TASK REQUIREMENTS — Exactly as written, output the lines below starting from the first and ending with the line that contains "Ce chapitre sera"; omit pictures.

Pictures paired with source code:

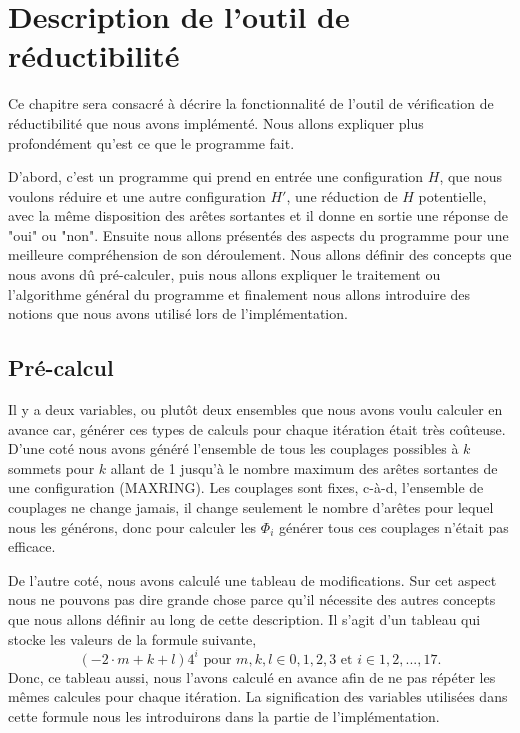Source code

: \documentclass[10pt,a4paper]{article}
\begin{document}
\section{Description de l'outil de réductibilité}
\label{chap:Des}

Ce chapitre sera consacré à décrire la fonctionnalité de l'outil de vérification de réductibilité que nous avons implémenté. Nous allons expliquer plus profondément qu'est ce que le programme fait.

D'abord, c'est un programme qui prend en entrée une configuration $H$, que nous voulons réduire et une autre configuration $H'$, une réduction de $H$ potentielle, avec la même disposition des arêtes sortantes et il donne en sortie une réponse de "oui" ou "non". Ensuite nous allons présentés des aspects du programme pour une meilleure compréhension de son déroulement. Nous allons définir des concepts que nous avons dû pré-calculer, puis nous allons expliquer le traitement ou l'algorithme général du programme et finalement nous allons introduire des notions que nous avons utilisé lors de l'implémentation.

\subsection{Pré-calcul}

Il y a deux variables, ou plutôt deux ensembles que nous avons voulu calculer en avance car, générer ces types de calculs pour chaque itération était très coûteuse. D'une coté nous avons généré l'ensemble de tous les couplages possibles à $k$ sommets pour $k$ allant de 1 jusqu'à le nombre maximum des arêtes sortantes de une configuration (MAXRING). Les couplages sont fixes, c-à-d, l'ensemble de couplages ne change jamais, il change seulement le nombre d'arêtes pour lequel nous les générons, donc pour calculer les $\Phi_i$ générer tous ces couplages n'était pas efficace. 

De l'autre coté, nous avons calculé une tableau de modifications. Sur cet aspect nous ne pouvons pas dire grande chose parce qu'il nécessite des autres concepts que nous allons définir au long de cette description. Il s'agit d'un tableau qui stocke les valeurs de la formule suivante,
$$
(-2\cdot m + k + l)4^i \textrm{  pour $m, k, l \in {0,1,2,3}$ et $i \in {1,2,...,17}$}.
$$
Donc, ce tableau aussi, nous l'avons calculé en avance afin de ne pas répéter les mêmes calcules pour chaque itération. La signification des variables utilisées dans cette formule nous les introduirons dans la partie de l'implémentation.
\end{document}

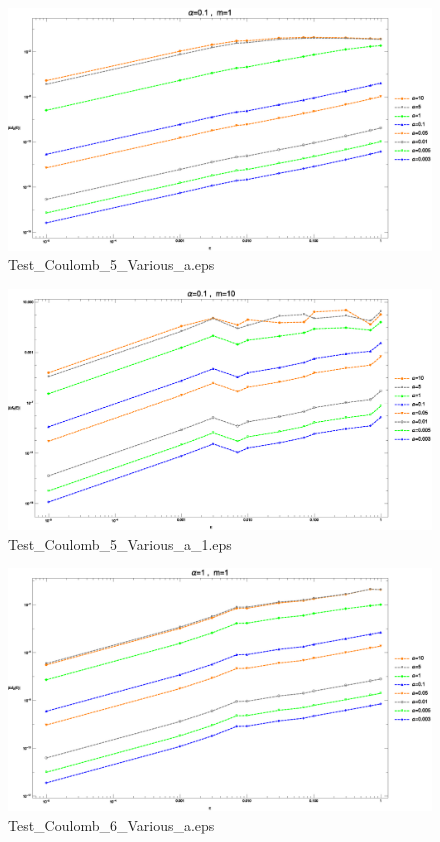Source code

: \documentclass[hyperref]{ctexart}
\begin{document}
\begin{figure}
  \centering
  \includegraphics[width=6in]{Test_Coulomb_5_Various_a.eps}
  \caption{Test\_Coulomb\_5\_Various\_a.eps}
\end{figure}
\begin{figure}
  \centering
  \includegraphics[width=6in]{Test_Coulomb_5_Various_a_1.eps}
  \caption{Test\_Coulomb\_5\_Various\_a\_1.eps}
\end{figure}
\begin{figure}
  \centering
  \includegraphics[width=6in]{Test_Coulomb_6_Various_a.eps}
  \caption{Test\_Coulomb\_6\_Various\_a.eps}
\end{figure}
\end{document}
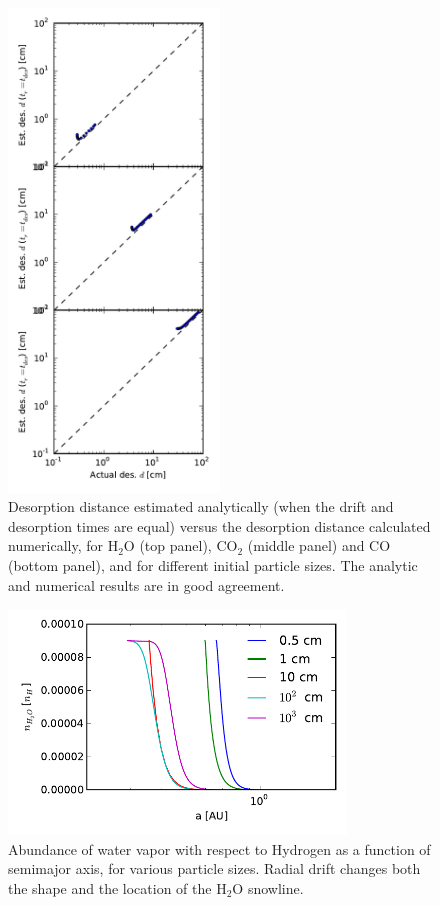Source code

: \documentclass[12pt, preprint]{aastex}
\begin{document}
\begin{figure}[htb]
\centering
\includegraphics[width=0.5\textwidth]{../figs/desorption_distance_actual_vs_estimated.pdf}
\caption{Desorption distance estimated analytically (when the drift and desorption times are equal) versus the desorption distance calculated numerically, for H$_2$O (top panel), CO$_2$ (middle panel) and CO (bottom panel), and for different initial particle sizes. The analytic and numerical results are in good agreement.} %
\label{fig:an_vs_num}
\end{figure}

\begin{figure}[htb]
\centering
\includegraphics[width=0.8\textwidth]{../figs/nH2O_no_acc.pdf}
\caption{Abundance of water vapor with respect to Hydrogen as a function of semimajor axis, for various particle sizes. Radial drift changes both the shape and the location of the H$_2$O snowline.} %
\label{fig:nwater_drift}
\end{figure}
\end{document}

WRITTEN ANSWER —
Source code

: \documentclass[10pt,a4paper]{article}
\begin{document}
\section{Description de l'outil de réductibilité}
\label{chap:Des}

Ce chapitre sera consacré à décrire la fonctionnalité de l'outil de vérification de réductibilité que nous avons implémenté. Nous allons expliquer plus profondément qu'est ce que le programme fait.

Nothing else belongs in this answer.